Difficile de classer ce film de Stephen Frears.
Le générique montre un homme de dos à côté d'un calvaire au sommet d'une montagne contemplant un beau paysage sous une belle musique d'Eric Clapton avec Roger Moore. Il démarre comme un thriller par les préparatifs (pépères) d'un hold-up qui doit (probablement) tourner court puisqu'on se retrouve immédiatement dans un tribunal avec un des protagonistes balançant tous ses potes, en public, gagnant ainsi sa liberté.
Dix ans plus tard, ses anciens potes (balancés) commanditent deux tueurs pour aller récupérer l'indélicat (la balance) qui coule des jours heureux au sud de l'Espagne et, on suppose, pour lui faire son sort …
On se rend vite compte que rien de ce que je viens de décrire n'a d'importance, sinon de définir le contexte, puisque le film se transforme en un road movie à travers l'Espagne où les deux tueurs, l'indélicat et une femme kidnappée au passage s'observent, se confrontent, s'affrontent tandis que des flics espagnols les suivent à la trace durant leur périple avec néanmoins un petit temps de retard.
Bien que cette partie road movie soit filmée dans des paysages magnifiques et accompagnée d'une musique de Paco de Lucia sur des rythmes et mélodies de flamenco, le film tourne à l'étude de caractères et de personnages, comme dans un huis-clos (sur roues).
La "balance" ou "l'indélicat", qui est le personnage sans qui rien ne serait arrivé, est interprété par Terence Stamp dans un personnage de dandy devenu une sorte de sage dans son village espagnol. Il sait que la libération de ses anciens complices signifiera sa mort qu'il attend avec une sorte de sérénité et même d'ironie.
Mais ce personnage est largement occulté par le chef des deux tueurs venus l'arracher à ce paradis espagnol. John Hurt dans un rôle fascinant de tueur mutique, au bout du rouleau, qui semble ne cesser de se demander si ce qu'il fait vaut encore la peine ou pourquoi, bon sang, il a accepté ce contrat.
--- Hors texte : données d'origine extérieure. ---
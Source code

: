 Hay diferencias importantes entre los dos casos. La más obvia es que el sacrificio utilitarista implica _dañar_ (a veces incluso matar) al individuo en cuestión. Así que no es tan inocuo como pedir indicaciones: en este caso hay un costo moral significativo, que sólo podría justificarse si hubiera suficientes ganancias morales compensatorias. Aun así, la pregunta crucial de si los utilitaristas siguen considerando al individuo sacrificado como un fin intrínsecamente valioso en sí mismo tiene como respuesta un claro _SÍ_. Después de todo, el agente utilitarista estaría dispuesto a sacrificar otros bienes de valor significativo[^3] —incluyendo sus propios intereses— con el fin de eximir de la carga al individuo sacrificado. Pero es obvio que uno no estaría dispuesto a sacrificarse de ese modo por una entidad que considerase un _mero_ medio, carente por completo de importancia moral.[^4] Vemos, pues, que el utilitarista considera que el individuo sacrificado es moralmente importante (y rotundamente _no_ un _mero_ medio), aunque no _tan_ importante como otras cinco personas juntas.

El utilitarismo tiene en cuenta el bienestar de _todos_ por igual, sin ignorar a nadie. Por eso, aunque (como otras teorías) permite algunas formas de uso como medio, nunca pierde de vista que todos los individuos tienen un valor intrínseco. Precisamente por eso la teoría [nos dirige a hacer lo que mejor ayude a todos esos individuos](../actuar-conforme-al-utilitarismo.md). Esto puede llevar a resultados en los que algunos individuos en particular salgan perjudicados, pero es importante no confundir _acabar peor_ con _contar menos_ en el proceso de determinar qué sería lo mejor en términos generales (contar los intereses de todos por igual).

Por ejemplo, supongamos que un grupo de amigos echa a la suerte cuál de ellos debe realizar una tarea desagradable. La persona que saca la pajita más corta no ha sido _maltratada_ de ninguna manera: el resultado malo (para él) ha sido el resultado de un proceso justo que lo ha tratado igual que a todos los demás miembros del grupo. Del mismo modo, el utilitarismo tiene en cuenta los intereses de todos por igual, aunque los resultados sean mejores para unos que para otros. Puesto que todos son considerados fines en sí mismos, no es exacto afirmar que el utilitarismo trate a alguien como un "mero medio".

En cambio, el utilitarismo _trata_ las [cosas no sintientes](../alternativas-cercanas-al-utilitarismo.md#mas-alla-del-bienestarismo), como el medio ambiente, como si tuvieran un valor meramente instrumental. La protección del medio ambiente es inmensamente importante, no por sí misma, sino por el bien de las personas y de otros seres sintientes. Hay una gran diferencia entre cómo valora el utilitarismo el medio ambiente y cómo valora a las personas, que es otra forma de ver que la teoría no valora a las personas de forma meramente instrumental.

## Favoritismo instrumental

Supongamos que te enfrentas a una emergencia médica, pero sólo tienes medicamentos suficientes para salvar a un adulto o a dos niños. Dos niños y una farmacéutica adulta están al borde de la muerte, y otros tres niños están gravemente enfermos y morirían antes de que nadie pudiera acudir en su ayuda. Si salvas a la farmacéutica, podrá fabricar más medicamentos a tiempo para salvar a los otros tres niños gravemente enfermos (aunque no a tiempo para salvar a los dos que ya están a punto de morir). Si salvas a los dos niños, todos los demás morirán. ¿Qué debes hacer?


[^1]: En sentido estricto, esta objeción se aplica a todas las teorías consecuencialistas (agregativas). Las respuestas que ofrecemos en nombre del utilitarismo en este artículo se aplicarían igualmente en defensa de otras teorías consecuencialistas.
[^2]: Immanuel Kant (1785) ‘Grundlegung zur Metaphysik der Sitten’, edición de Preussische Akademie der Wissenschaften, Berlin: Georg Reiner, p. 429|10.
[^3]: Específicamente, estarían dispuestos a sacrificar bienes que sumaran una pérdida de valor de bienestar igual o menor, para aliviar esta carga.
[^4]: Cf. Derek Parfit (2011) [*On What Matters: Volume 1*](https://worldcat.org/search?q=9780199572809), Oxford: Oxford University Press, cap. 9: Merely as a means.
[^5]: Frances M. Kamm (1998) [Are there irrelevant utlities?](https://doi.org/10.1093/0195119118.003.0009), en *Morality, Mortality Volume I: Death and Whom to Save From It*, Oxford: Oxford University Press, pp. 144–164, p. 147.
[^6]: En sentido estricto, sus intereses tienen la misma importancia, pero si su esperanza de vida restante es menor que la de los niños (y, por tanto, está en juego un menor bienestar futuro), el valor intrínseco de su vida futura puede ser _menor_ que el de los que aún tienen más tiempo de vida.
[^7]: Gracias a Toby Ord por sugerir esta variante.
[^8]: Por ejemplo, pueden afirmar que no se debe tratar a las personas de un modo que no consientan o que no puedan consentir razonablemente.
Surtout qu'il est pris entre trois feux : j'ai déjà évoqué la "balance" mais son jeune co-équipier dont c'est la première mission de tueur ne cesse de lui casser les burnes avec ses fanfaronnades, son babillage excessif, ses actions de jeune chien fou. C'est Tim Roth dans un de ses premiers rôles. Je le connaissais chez Tarantino et ne l'ai même pas reconnu ici … Ici, il représente une désormais lointaine jeunesse de John Hurt.
Et le troisième feu, c'est la fille kidnappée, bien sûr, interprétée par une pulpeuse Laura Del Sol qui représente la vie face à l'attitude mortifère des trois autres. La vie, celle qui ne demande qu'à s'épanouir
Spoiler : quitte à mordre …
Au-delà du débat pour définir un genre (polar (pépère), thriller (mou) ou road-movie), Stephen Frears a bien réussi à nous faire une belle et intéressante étude de caractères (réunis surtout pour le pire).